Наша группа ВКОНТАКТЕ - Наш твиттер Follow antikoved on Twitter
121

Глава семнадцатая

АММИАН МАРЦЕЛЛИН — ПОСЛЕДНИЙ РИМСКИЙ ИСТОРИК

По причине утраты «Анналов» Никомаха Флавиана история Аммиана Марцеллина — единственное историческое сочинение большой формы, оставшееся нам от поздней римской литературы.

Последний великий историк Рима — грек родом из Антиохии. Он жил между 330 и 400 гг. Избрав военную карьеру, Аммиан Марцеллин служил в Галлии и Месопотамии. В войске императора Юлиана он участвовал в войне с персами. После смерти Юлиана он навсегда оставляет военную службу и возвращается в свой родной город Антиохию, откуда приблизительно через двадцать лет (около 380г.) перебирается в Рим, где и живет до конца своей жизни. Известно о его путешествиях в Египет, Фракию и Пелопоннес.

Сочинение Аммиана, озаглавленное «Rerum gestarum libri XXXI» («Деяния в 31-й книге»), охватывало период от восшествия на трон императора Нервы (96 г.) до смерти императора Валента (378 г.). Таким образом, Аммиан начал свое повествование с события, которым завершалась «История» Тацита. До нас дошли последние 18 книг: с 14-й по 31-ю, излагающие события 353—378 гг.

По всей видимости, Аммиан первоначально планировал ограничиться 25 книгами, но благосклонный прием его сочинения у римской публики побудил историка продолжить свой труд. Одно из писем ритора того времени Либания содержит сведение о том, что Аммиан публично читал свое сочинение, часть которого была опубликована в 392 г.

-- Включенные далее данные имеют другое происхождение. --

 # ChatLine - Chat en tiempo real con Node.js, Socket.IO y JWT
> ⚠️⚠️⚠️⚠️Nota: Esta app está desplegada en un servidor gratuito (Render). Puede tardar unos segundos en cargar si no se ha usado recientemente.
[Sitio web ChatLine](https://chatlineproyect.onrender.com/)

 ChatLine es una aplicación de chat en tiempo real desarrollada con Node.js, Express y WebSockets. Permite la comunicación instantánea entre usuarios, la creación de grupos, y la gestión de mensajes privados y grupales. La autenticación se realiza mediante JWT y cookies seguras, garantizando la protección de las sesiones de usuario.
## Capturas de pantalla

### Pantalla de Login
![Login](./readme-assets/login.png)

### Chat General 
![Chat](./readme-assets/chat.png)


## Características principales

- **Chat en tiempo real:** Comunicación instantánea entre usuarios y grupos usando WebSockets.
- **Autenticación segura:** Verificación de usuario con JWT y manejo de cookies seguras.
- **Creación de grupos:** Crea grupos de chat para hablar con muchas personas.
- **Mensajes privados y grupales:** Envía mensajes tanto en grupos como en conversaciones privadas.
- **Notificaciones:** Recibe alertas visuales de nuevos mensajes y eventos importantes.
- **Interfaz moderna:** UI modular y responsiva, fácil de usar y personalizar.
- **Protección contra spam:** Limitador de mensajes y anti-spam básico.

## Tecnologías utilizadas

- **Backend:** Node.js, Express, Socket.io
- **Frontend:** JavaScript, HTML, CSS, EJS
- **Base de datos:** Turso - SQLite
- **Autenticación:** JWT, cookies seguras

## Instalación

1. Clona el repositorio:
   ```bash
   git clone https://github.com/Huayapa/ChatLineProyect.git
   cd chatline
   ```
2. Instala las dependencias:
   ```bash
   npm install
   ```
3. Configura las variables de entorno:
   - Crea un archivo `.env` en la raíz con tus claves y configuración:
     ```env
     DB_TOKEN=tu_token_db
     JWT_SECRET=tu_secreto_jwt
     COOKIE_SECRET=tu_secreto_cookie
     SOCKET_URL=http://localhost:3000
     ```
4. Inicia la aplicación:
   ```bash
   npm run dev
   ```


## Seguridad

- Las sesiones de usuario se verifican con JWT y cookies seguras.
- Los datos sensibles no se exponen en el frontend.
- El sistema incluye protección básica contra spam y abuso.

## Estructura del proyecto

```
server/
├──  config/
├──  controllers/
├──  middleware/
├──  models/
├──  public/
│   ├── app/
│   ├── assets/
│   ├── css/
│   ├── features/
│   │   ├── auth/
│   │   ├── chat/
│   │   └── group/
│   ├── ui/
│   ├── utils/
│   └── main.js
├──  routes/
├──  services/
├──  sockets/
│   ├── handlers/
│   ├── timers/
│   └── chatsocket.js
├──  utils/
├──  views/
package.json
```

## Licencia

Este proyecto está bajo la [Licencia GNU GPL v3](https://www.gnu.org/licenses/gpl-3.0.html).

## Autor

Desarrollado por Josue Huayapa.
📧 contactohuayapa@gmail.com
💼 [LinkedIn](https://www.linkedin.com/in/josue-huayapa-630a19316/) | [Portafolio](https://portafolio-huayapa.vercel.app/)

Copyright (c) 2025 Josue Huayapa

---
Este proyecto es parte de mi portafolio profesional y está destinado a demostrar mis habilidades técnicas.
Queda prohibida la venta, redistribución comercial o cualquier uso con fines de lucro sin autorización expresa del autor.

Следует считать большой удачей, что уцелела именно та часть сочинения, в которой рассказывается о современных автору событиях, свидетелем и участником которых он был и потому поведал о них с наибольшей полнотой. Дошедшим до нас книгам «Деяний...» сообщает единство фигура императора Юлиана, которая имеет особую выразительность. Историк-мемуарист ярко и правдиво повествует о военной и государственной деятельности любимого им императора, нашедшего свой преждевременный конец в Месопотамии.

122

Сам факт, что Аммиан, по национальности грек, писал на латыни, которая не была его родным языком, является красноречивым свидетельством того, что историк предназначал свой труд латиноязычному читателю. Более того, по всем признакам это сочинение родилось в образованной среде римской столицы и глубоко отражает идеалы возрождения язычества.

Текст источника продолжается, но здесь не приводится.